EXERCISE BRIEF
Would you transcribe the listing exactly as it stands, minus any images?

RECORDED INFORMATION
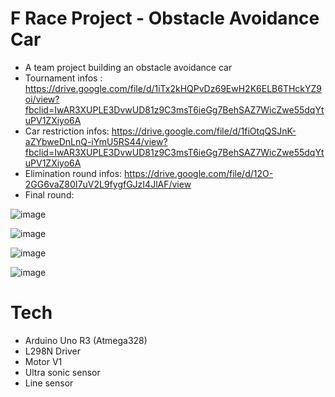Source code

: # F Race Project - Obstacle Avoidance Car
- A team project building an obstacle avoidance car 
- Tournament infos : https://drive.google.com/file/d/1iTx2kHQPvDz69EwH2K6ELB6THckYZ9oi/view?fbclid=IwAR3XUPLE3DvwUD81z9C3msT6ieGg7BehSAZ7WicZwe55dqYtuPV1ZXiyo6A
- Car restriction infos: https://drive.google.com/file/d/1fiOtqQSJnK-aZYbweDnLnQ-iYmU5RS44/view?fbclid=IwAR3XUPLE3DvwUD81z9C3msT6ieGg7BehSAZ7WicZwe55dqYtuPV1ZXiyo6A
- Elimination round infos: https://drive.google.com/file/d/12O-2GG6vaZ80I7uV2L9fygfGJzI4JlAF/view
- Final round:

![image](https://user-images.githubusercontent.com/104358167/233659250-536ffb15-166b-47d2-aea9-ece423196f55.png)

![image](https://user-images.githubusercontent.com/104358167/233659361-c24829bd-4897-4245-b8d3-0d1d6e6a1f04.png)

![image](https://user-images.githubusercontent.com/104358167/233659505-7f2fd4e9-889d-45d7-8e15-847b47737492.png)

![image](https://user-images.githubusercontent.com/104358167/233659564-a9bf6119-95ea-4854-bef2-391efb048188.png)

# Tech
- Arduino Uno R3 (Atmega328)
- L298N Driver
- Motor V1
- Ultra sonic sensor
- Line sensor
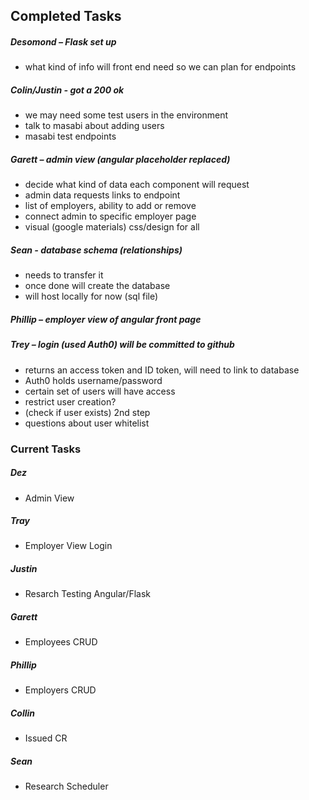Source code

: ## Completed Tasks

##### Desomond – Flask set up
- what kind of info will front end need so we can plan for endpoints
	
##### Colin/Justin - got a 200 ok
- we may need some test users in the environment 
- talk to masabi about adding users
- masabi test endpoints

##### Garett – admin view (angular placeholder replaced)
- decide what kind of data each component will request
- admin data requests links to endpoint
- list of employers, ability to add or remove
- connect admin to specific employer page
- visual (google materials) css/design for all

##### Sean -  database schema (relationships)
- needs to transfer it
- once done will create the database
- will host locally for now (sql file)

##### Phillip – employer view of angular front page

##### Trey – login (used Auth0) will be committed to github
- returns an access token and ID token, will need to link to database
- Auth0 holds username/password
- certain set of users will have access
- restrict user creation?
- (check if user exists) 2nd step
- questions about user whitelist


### Current Tasks

##### Dez
- Admin View
##### Tray
- Employer View Login
##### Justin
- Resarch Testing Angular/Flask
##### Garett
- Employees CRUD
##### Phillip
- Employers CRUD
##### Collin
- Issued CR
##### Sean
- Research Scheduler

EXPECTED OUTPUT
Source code

: # F Race Project - Obstacle Avoidance Car
- A team project building an obstacle avoidance car 
- Tournament infos : https://drive.google.com/file/d/1iTx2kHQPvDz69EwH2K6ELB6THckYZ9oi/view?fbclid=IwAR3XUPLE3DvwUD81z9C3msT6ieGg7BehSAZ7WicZwe55dqYtuPV1ZXiyo6A
- Car restriction infos: https://drive.google.com/file/d/1fiOtqQSJnK-aZYbweDnLnQ-iYmU5RS44/view?fbclid=IwAR3XUPLE3DvwUD81z9C3msT6ieGg7BehSAZ7WicZwe55dqYtuPV1ZXiyo6A
- Elimination round infos: https://drive.google.com/file/d/12O-2GG6vaZ80I7uV2L9fygfGJzI4JlAF/view
- Final round:

![image](https://user-images.githubusercontent.com/104358167/233659250-536ffb15-166b-47d2-aea9-ece423196f55.png)

![image](https://user-images.githubusercontent.com/104358167/233659361-c24829bd-4897-4245-b8d3-0d1d6e6a1f04.png)

![image](https://user-images.githubusercontent.com/104358167/233659505-7f2fd4e9-889d-45d7-8e15-847b47737492.png)

![image](https://user-images.githubusercontent.com/104358167/233659564-a9bf6119-95ea-4854-bef2-391efb048188.png)

# Tech
- Arduino Uno R3 (Atmega328)
- L298N Driver
- Motor V1
- Ultra sonic sensor
- Line sensor
Source code

: ## Completed Tasks

##### Desomond – Flask set up
- what kind of info will front end need so we can plan for endpoints
	
##### Colin/Justin - got a 200 ok
- we may need some test users in the environment 
- talk to masabi about adding users
- masabi test endpoints

##### Garett – admin view (angular placeholder replaced)
- decide what kind of data each component will request
- admin data requests links to endpoint
- list of employers, ability to add or remove
- connect admin to specific employer page
- visual (google materials) css/design for all

##### Sean -  database schema (relationships)
- needs to transfer it
- once done will create the database
- will host locally for now (sql file)

##### Phillip – employer view of angular front page

##### Trey – login (used Auth0) will be committed to github
- returns an access token and ID token, will need to link to database
- Auth0 holds username/password
- certain set of users will have access
- restrict user creation?
- (check if user exists) 2nd step
- questions about user whitelist


### Current Tasks

##### Dez
- Admin View
##### Tray
- Employer View Login
##### Justin
- Resarch Testing Angular/Flask
##### Garett
- Employees CRUD
##### Phillip
- Employers CRUD
##### Collin
- Issued CR
##### Sean
- Research Scheduler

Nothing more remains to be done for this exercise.